Howdy from the frozen north, Traipsers!
I spent awhile in Idaho recently helping to build a mother-in-law unit on my parents' property. The fun included putting up siding, digging sewer lines with a excavator (yesss), and running electrical.
Satisfying work, even if muddy trench parkour isn't as fun as mountain biking. Good to mix it up and see the tangible results of hard labor though! I always appreciate a chance to build useful stuff. My piano skills will recover eventually...
This Week's Newsletter:
A new blog post about ebikes, standing up for leadership, some tunes for cold evenings, and a podcast to whet our appetites for wild places.
P.S. if you're avoiding gyms and want to set one up at home, check out my GarageFit blog post from last week.
Serious power tools: The only kind of video game I like to play
My Case For Ebikes
EBIKES. Some people love them, while others beseech the pope to label them the 8th deadly sin.
I'm a cycling enthusiast (some might slight addict) and don’t personally ride an ebike. However, many people around me do, and I think ebike maligners miss the potential of electric bicycles.
There’s a place for them, as well as justifiable restrictions. The aim of this post is to add to the developing discussion about their use.
I dug the excellent book Leadership in Turbulent Times by Doris Kearns Goodwin, which contrasts four different well-regarded Presidents (Lincoln, Teddy Roosevelt, FDR, and LBJ). My biggest takeaway: they all surrounded themselves with people who questioned their viewpoints. More importantly, they listened to those people!
Similarly, The Lincoln Project - led by Republicans who think the GOP has lost its way - continues to impress me by setting politics aside and asking more of leadership. (They also create brilliant work like Girl in the Mirror.) No matter which side of the aisle people fall on, asking for real leadership that can handle tough questions remains essential.
My dad zipping along the Trail of the Coeur d'Alene on his Rad Rover ebike.
My hazy memories of the music my parents played during my formative years includes Birds of the Amazon and other eclectic pieces. My recent trip home reinforced that, and also opened my ears to the full scope of their music knowledge. Here's two albums to check out!
Talking Timbuktu by Ali Farka Toure and Ry Cooder What happens when a guy from Timbuktu who speaks 11 languages and a famous blues musician walk into a recording studio together? This kickass album!
The Best of Bill Evans by Bill Evans
Jazz pianist Bill Evans influenced a huge swath of his contemporaries starting in the 1950s, along with many later musicians. My mom's favorite track is Peace Piece. I love what he does with the dissonance and repeating notes.
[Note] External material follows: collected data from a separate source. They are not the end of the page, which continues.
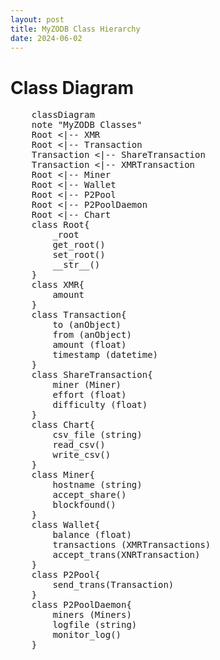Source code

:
```yaml
---
layout: post
title: MyZODB Class Hierarchy
date: 2024-06-02
---
```


# Class Diagram
<pre class="mermaid">
    classDiagram
    note "MyZODB Classes"
    Root <|-- XMR
    Root <|-- Transaction
    Transaction <|-- ShareTransaction
    Transaction <|-- XMRTransaction
    Root <|-- Miner
    Root <|-- Wallet
    Root <|-- P2Pool
    Root <|-- P2PoolDaemon
    Root <|-- Chart
    class Root{
        _root
        get_root()
        set_root()
        __str__()
    }
    class XMR{
        amount
    }
    class Transaction{
        to (anObject) 
        from (anObject)
        amount (float)
        timestamp (datetime)
    }
    class ShareTransaction{
        miner (Miner)
        effort (float)
        difficulty (float)
    }
    class Chart{
        csv_file (string)
        read_csv()
        write_csv()
    }
    class Miner{
        hostname (string)
        accept_share()
        blockfound()
    }
    class Wallet{
        balance (float)
        transactions (XMRTransactions)
        accept_trans(XNRTransaction)
    }
    class P2Pool{
        send_trans(Transaction)
    }
    class P2PoolDaemon{
        miners (Miners)
        logfile (string)
        monitor_log()
    }
</pre>
  
<script type="module">
  import mermaid from 'https://cdn.jsdelivr.net/npm/mermaid@10/dist/mermaid.esm.min.mjs';
  mermaid.initialize({ startOnLoad: true, theme: 'dark'});
</script>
Chasing the Flow with Peter Heller
Gotta love a podcast with an adventurer/novelist who can spin a yarn! This Mountain and Prairie interview with Peter Heller is funny and insightful, especially for anyone who enjoys writing and/or thinks the West is fabulous.
The "best advice I ever received" at 1:05:45 is excellent. I also loved Peter's booming, infectious laugh! (If you need a winter-is-here post-apocalyptic novel, check out Dog Stars.)